++++ Supplied information

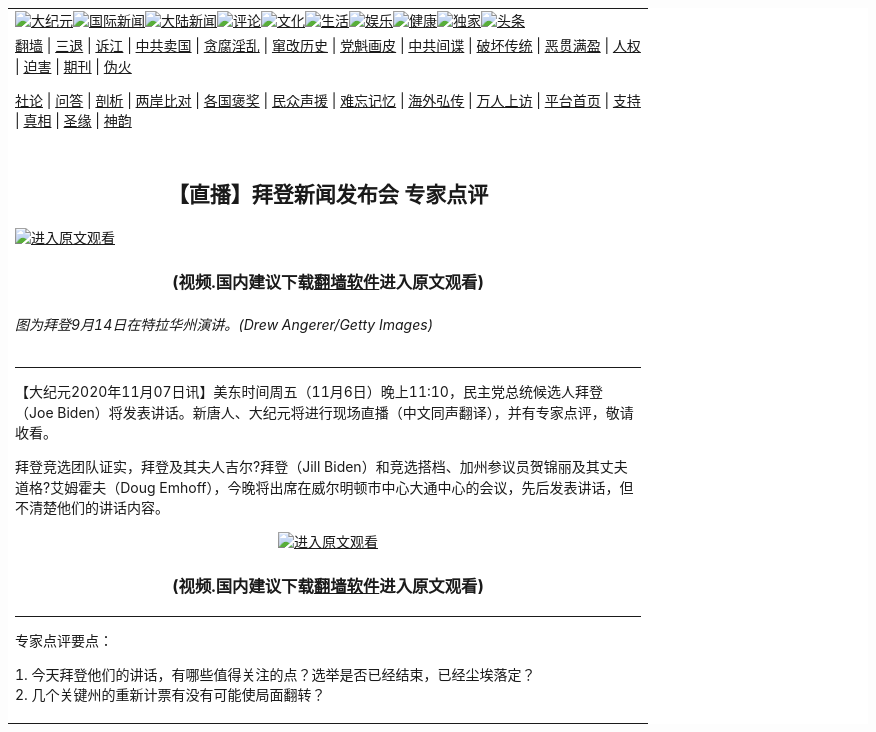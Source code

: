 <a name="1" id="1" target="_blank"></a><span id="1"></span>
<table align=center border="0"><tr><td colspan="2" VALIGN=TOP><a href="https://github.com/entgtw3519/djy/blob/master/gb/nsc413.md#1"><img src="https://raw.githubusercontent.com/entgtw3519/www/master/t/djy/1.jpg" title="大纪元"></a><a href="https://github.com/entgtw3519/djy/blob/master/gb/n24hr.md#1"><img src="https://raw.githubusercontent.com/entgtw3519/www/master/t/djy/3.jpg" title="国际新闻"></a><a href="https://github.com/entgtw3519/djy/blob/master/gb/nsc413.md#1"><img src="https://raw.githubusercontent.com/entgtw3519/www/master/t/djy/4.jpg" title="大陆新闻"></a><a href="https://github.com/entgtw3519/djy/blob/master/gb/news392.md#1"><img src="https://raw.githubusercontent.com/entgtw3519/www/master/t/djy/5.jpg" title="评论"></a><a href="https://github.com/entgtw3519/djy/blob/master/gb/news2007.md#1"><img src="https://raw.githubusercontent.com/entgtw3519/www/master/t/djy/6.jpg" title="文化"></a><a href="https://github.com/entgtw3519/djy/blob/master/gb/news2008.md#1"><img src="https://raw.githubusercontent.com/entgtw3519/www/master/t/djy/7.jpg" title="生活"></a><a href="https://github.com/entgtw3519/djy/blob/master/gb/ncyule.md#1"><img src="https://raw.githubusercontent.com/entgtw3519/www/master/t/djy/8.jpg" title="娱乐"></a><a href="https://github.com/entgtw3519/djy/blob/master/gb/nsc1002.md#1"><img src="https://raw.githubusercontent.com/entgtw3519/www/master/t/djy/9.jpg" title="健康"><a href="https://github.com/entgtw3519/djy/blob/master/gb/nf6092.md#1"><img src="https://raw.githubusercontent.com/entgtw3519/www/master/t/djy/10a.jpg" title="独家"></a><a href="https://github.com/entgtw3519/djy/blob/master/gb/nf4514.md#1"><img src="https://raw.githubusercontent.com/entgtw3519/www/master/t/djy/12a.jpg" title="头条"></a></td></tr>
<tr><td colspan="2" VALIGN=TOP><a target="_blank" href="https://github.com/entgtw3519/www/blob/master/README.md?zsrh#1">翻墙</a> | <a target="_blank" href="https://github.com/entgtw3519/djy/blob/master/gb/nf5657.md#1">三退</a> | <a target="_blank" href="https://github.com/entgtw3519/djy/blob/master/gb/nf6124.md#1">诉江</a> | <a target="_blank" href="https://github.com/entgtw3519/djy/blob/master/gb/nf1176117.md#1">中共卖国</a> | <a target="_blank" href="https://github.com/entgtw3519/djy/blob/master/gb/nf5773.md#1">贪腐淫乱</a> | <a target="_blank" href="https://github.com/entgtw3519/djy/blob/master/gb/nf1176115.md#1">窜改历史</a> | <a target="_blank" href="https://github.com/entgtw3519/djy/blob/master/gb/nf1176107.md#1">党魁画皮</a> | <a target="_blank" href="https://github.com/entgtw3519/djy/blob/master/gb/nf1320400.md#1">中共间谍</a> | <a target="_blank" href="https://github.com/entgtw3519/djy/blob/master/gb/nf1176114.md#1">破坏传统</a> | <a target="_blank" href="https://github.com/entgtw3519/ntdtv/blob/master/gb/prog447_1.md#1">恶贯满盈</a> | <a target="_blank" href="https://github.com/entgtw3519/djy/blob/master/gb/ncid278.md#1">人权</a> | <a target="_blank" href="https://github.com/entgtw3519/djy/blob/master/gb/nf1176111.md#1">迫害</a> | <a target="_blank" href="https://gitlab.com/szzdlab/mh-qikan/blob/master/README.md#1">期刊</a> | <a target="_blank" href="https://github.com/entgtw3519/djy/blob/master/gb/nf5562.md#1">伪火</a></p><p><a target="_blank" href="https://github.com/entgtw3519/djy/blob/master/gb/9p.md#1">社论</a> | <a target="_blank" href="https://github.com/entgtw3519/djy/blob/master/gb/nf4378.md#1">问答</a> | <a target="_blank" href="https://github.com/entgtw3519/djy/blob/master/gb/nf5792.md#1">剖析</a> | <a target="_blank" href="https://github.com/entgtw3519/djy/blob/master/gb/nf5735.md#1">两岸比对</a> | <a target="_blank" href="https://github.com/entgtw3519/djy/blob/master/gb/nf6119.md#1">各国褒奖</a> | <a target="_blank" href="https://github.com/entgtw3519/djy/blob/master/gb/nf6120.md#1">民众声援</a> | <a target="_blank" href="https://github.com/entgtw3519/djy/blob/master/gb/nf1188594.md#1">难忘记忆</a> | <a target="_blank" href="https://github.com/entgtw3519/djy/blob/master/gb/nf3180.md#1">海外弘传</a> | <a target="_blank" href="https://github.com/entgtw3519/djy/blob/master/gb/nf5410.md#1">万人上访</a> | <a target="_blank" href="https://github.com/entgtw3519/www/blob/master/README.md?zsrh#1">平台首页</a> | <a target="_blank" href="https://github.com/entgtw3519/djy/blob/master/gb/nf4386.md#1">支持</a> | <a target="_blank" href="https://github.com/entgtw3519/djy/blob/master/gb/nf4389.md#1">真相</a> | <a target="_blank" href="https://github.com/entgtw3519/djy/blob/master/gb/nf5790.md#1">圣缘</a> | <a target="_blank" href="https://github.com/entgtw3519/djy/blob/master/gb/nf4786.md#1">神韵</a></td></tr>
<tr><td VALIGN=TOP width="626"><h2 align=center>【直播】拜登新闻发布会 专家点评</h2>
<a href="https://git.io/JTj5y"><img width="600" src="https://raw.githubusercontent.com/entgtw3519/djy/master/gb/300/djtsp.jpg"title="进入原文观看"  alt="进入原文观看"></a><h3 align=center>(视频.国内建议下载<a href="https://github.com/entgtw3519/www/blob/master/README.md#8">翻墙软件</a>进入原文观看)</h3>
<h6>图为拜登9月14日在特拉华州演讲。(Drew Angerer/Getty Images)
</h6>
<hr>
	<p>【大纪元2020年11月07日讯】美东时间周五（11月6日）晚上11:10，民主党总统候选人<ahref="https://github.com/entgtw3519/djy/blob/master/gb/tag/%E6%8B%9C%E7%99%BB.md#1">拜登</a>（Joe Biden）将发表讲话。新唐人、大纪元将进行现场直播（中文同声翻译），并有专家点评，敬请收看。</p>
<p><ahref="https://github.com/entgtw3519/djy/blob/master/gb/tag/%E6%8B%9C%E7%99%BB.md#1">拜登</a>竞选团队证实，拜登及其夫人吉尔?拜登（Jill Biden）和竞选搭档、加州参议员贺锦丽及其丈夫道格?艾姆霍夫（Doug Emhoff），今晚将出席在威尔明顿市中心大通中心的会议，先后发表讲话，但不清楚他们的讲话内容。</p>
<p><center><a src=""></a><a href="https://git.io/JTj5y"><img width="600" src="https://raw.githubusercontent.com/entgtw3519/djy/master/gb/300/djtsp.jpg" title="进入原文观看"  alt="进入原文观看"></a><h3 align=center>(视频.国内建议下载<a href="https://github.com/entgtw3519/www/blob/master/README.md#8">翻墙软件</a>进入原文观看)</h3><hr><a src="https://www.youtube.com/embed/AuTFAzTIG_s" width="640" b="360" frameborder="0" allowfullscreen="allowfullscreen"></a></center>专家点评要点：</p>
<p>1. 今天拜登他们的讲话，有哪些值得关注的点？选举是否已经结束，已经尘埃落定？<br />
2. 几个关键州的重新计票有没有可能使局面翻转？<br />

++++++++

> **Aim of the task**: All preceding records should be duplicated verbatim, images excepted.

> **Solution for this exercise**:
Source code

: <a name="1" id="1" target="_blank"></a><span id="1"></span>
<table align=center border="0"><tr><td colspan="2" VALIGN=TOP><a href="https://github.com/entgtw3519/djy/blob/master/gb/nsc413.md#1"><img src="https://raw.githubusercontent.com/entgtw3519/www/master/t/djy/1.jpg" title="大纪元"></a><a href="https://github.com/entgtw3519/djy/blob/master/gb/n24hr.md#1"><img src="https://raw.githubusercontent.com/entgtw3519/www/master/t/djy/3.jpg" title="国际新闻"></a><a href="https://github.com/entgtw3519/djy/blob/master/gb/nsc413.md#1"><img src="https://raw.githubusercontent.com/entgtw3519/www/master/t/djy/4.jpg" title="大陆新闻"></a><a href="https://github.com/entgtw3519/djy/blob/master/gb/news392.md#1"><img src="https://raw.githubusercontent.com/entgtw3519/www/master/t/djy/5.jpg" title="评论"></a><a href="https://github.com/entgtw3519/djy/blob/master/gb/news2007.md#1"><img src="https://raw.githubusercontent.com/entgtw3519/www/master/t/djy/6.jpg" title="文化"></a><a href="https://github.com/entgtw3519/djy/blob/master/gb/news2008.md#1"><img src="https://raw.githubusercontent.com/entgtw3519/www/master/t/djy/7.jpg" title="生活"></a><a href="https://github.com/entgtw3519/djy/blob/master/gb/ncyule.md#1"><img src="https://raw.githubusercontent.com/entgtw3519/www/master/t/djy/8.jpg" title="娱乐"></a><a href="https://github.com/entgtw3519/djy/blob/master/gb/nsc1002.md#1"><img src="https://raw.githubusercontent.com/entgtw3519/www/master/t/djy/9.jpg" title="健康"><a href="https://github.com/entgtw3519/djy/blob/master/gb/nf6092.md#1"><img src="https://raw.githubusercontent.com/entgtw3519/www/master/t/djy/10a.jpg" title="独家"></a><a href="https://github.com/entgtw3519/djy/blob/master/gb/nf4514.md#1"><img src="https://raw.githubusercontent.com/entgtw3519/www/master/t/djy/12a.jpg" title="头条"></a></td></tr>
<tr><td colspan="2" VALIGN=TOP><a target="_blank" href="https://github.com/entgtw3519/www/blob/master/README.md?zsrh#1">翻墙</a> | <a target="_blank" href="https://github.com/entgtw3519/djy/blob/master/gb/nf5657.md#1">三退</a> | <a target="_blank" href="https://github.com/entgtw3519/djy/blob/master/gb/nf6124.md#1">诉江</a> | <a target="_blank" href="https://github.com/entgtw3519/djy/blob/master/gb/nf1176117.md#1">中共卖国</a> | <a target="_blank" href="https://github.com/entgtw3519/djy/blob/master/gb/nf5773.md#1">贪腐淫乱</a> | <a target="_blank" href="https://github.com/entgtw3519/djy/blob/master/gb/nf1176115.md#1">窜改历史</a> | <a target="_blank" href="https://github.com/entgtw3519/djy/blob/master/gb/nf1176107.md#1">党魁画皮</a> | <a target="_blank" href="https://github.com/entgtw3519/djy/blob/master/gb/nf1320400.md#1">中共间谍</a> | <a target="_blank" href="https://github.com/entgtw3519/djy/blob/master/gb/nf1176114.md#1">破坏传统</a> | <a target="_blank" href="https://github.com/entgtw3519/ntdtv/blob/master/gb/prog447_1.md#1">恶贯满盈</a> | <a target="_blank" href="https://github.com/entgtw3519/djy/blob/master/gb/ncid278.md#1">人权</a> | <a target="_blank" href="https://github.com/entgtw3519/djy/blob/master/gb/nf1176111.md#1">迫害</a> | <a target="_blank" href="https://gitlab.com/szzdlab/mh-qikan/blob/master/README.md#1">期刊</a> | <a target="_blank" href="https://github.com/entgtw3519/djy/blob/master/gb/nf5562.md#1">伪火</a></p><p><a target="_blank" href="https://github.com/entgtw3519/djy/blob/master/gb/9p.md#1">社论</a> | <a target="_blank" href="https://github.com/entgtw3519/djy/blob/master/gb/nf4378.md#1">问答</a> | <a target="_blank" href="https://github.com/entgtw3519/djy/blob/master/gb/nf5792.md#1">剖析</a> | <a target="_blank" href="https://github.com/entgtw3519/djy/blob/master/gb/nf5735.md#1">两岸比对</a> | <a target="_blank" href="https://github.com/entgtw3519/djy/blob/master/gb/nf6119.md#1">各国褒奖</a> | <a target="_blank" href="https://github.com/entgtw3519/djy/blob/master/gb/nf6120.md#1">民众声援</a> | <a target="_blank" href="https://github.com/entgtw3519/djy/blob/master/gb/nf1188594.md#1">难忘记忆</a> | <a target="_blank" href="https://github.com/entgtw3519/djy/blob/master/gb/nf3180.md#1">海外弘传</a> | <a target="_blank" href="https://github.com/entgtw3519/djy/blob/master/gb/nf5410.md#1">万人上访</a> | <a target="_blank" href="https://github.com/entgtw3519/www/blob/master/README.md?zsrh#1">平台首页</a> | <a target="_blank" href="https://github.com/entgtw3519/djy/blob/master/gb/nf4386.md#1">支持</a> | <a target="_blank" href="https://github.com/entgtw3519/djy/blob/master/gb/nf4389.md#1">真相</a> | <a target="_blank" href="https://github.com/entgtw3519/djy/blob/master/gb/nf5790.md#1">圣缘</a> | <a target="_blank" href="https://github.com/entgtw3519/djy/blob/master/gb/nf4786.md#1">神韵</a></td></tr>
<tr><td VALIGN=TOP width="626"><h2 align=center>【直播】拜登新闻发布会 专家点评</h2>
<a href="https://git.io/JTj5y"><img width="600" src="https://raw.githubusercontent.com/entgtw3519/djy/master/gb/300/djtsp.jpg"title="进入原文观看"  alt="进入原文观看"></a><h3 align=center>(视频.国内建议下载<a href="https://github.com/entgtw3519/www/blob/master/README.md#8">翻墙软件</a>进入原文观看)</h3>
<h6>图为拜登9月14日在特拉华州演讲。(Drew Angerer/Getty Images)
</h6>
<hr>
	<p>【大纪元2020年11月07日讯】美东时间周五（11月6日）晚上11:10，民主党总统候选人<ahref="https://github.com/entgtw3519/djy/blob/master/gb/tag/%E6%8B%9C%E7%99%BB.md#1">拜登</a>（Joe Biden）将发表讲话。新唐人、大纪元将进行现场直播（中文同声翻译），并有专家点评，敬请收看。</p>
<p><ahref="https://github.com/entgtw3519/djy/blob/master/gb/tag/%E6%8B%9C%E7%99%BB.md#1">拜登</a>竞选团队证实，拜登及其夫人吉尔?拜登（Jill Biden）和竞选搭档、加州参议员贺锦丽及其丈夫道格?艾姆霍夫（Doug Emhoff），今晚将出席在威尔明顿市中心大通中心的会议，先后发表讲话，但不清楚他们的讲话内容。</p>
<p><center><a src=""></a><a href="https://git.io/JTj5y"><img width="600" src="https://raw.githubusercontent.com/entgtw3519/djy/master/gb/300/djtsp.jpg" title="进入原文观看"  alt="进入原文观看"></a><h3 align=center>(视频.国内建议下载<a href="https://github.com/entgtw3519/www/blob/master/README.md#8">翻墙软件</a>进入原文观看)</h3><hr><a src="https://www.youtube.com/embed/AuTFAzTIG_s" width="640" b="360" frameborder="0" allowfullscreen="allowfullscreen"></a></center>专家点评要点：</p>
<p>1. 今天拜登他们的讲话，有哪些值得关注的点？选举是否已经结束，已经尘埃落定？<br />
2. 几个关键州的重新计票有没有可能使局面翻转？<br />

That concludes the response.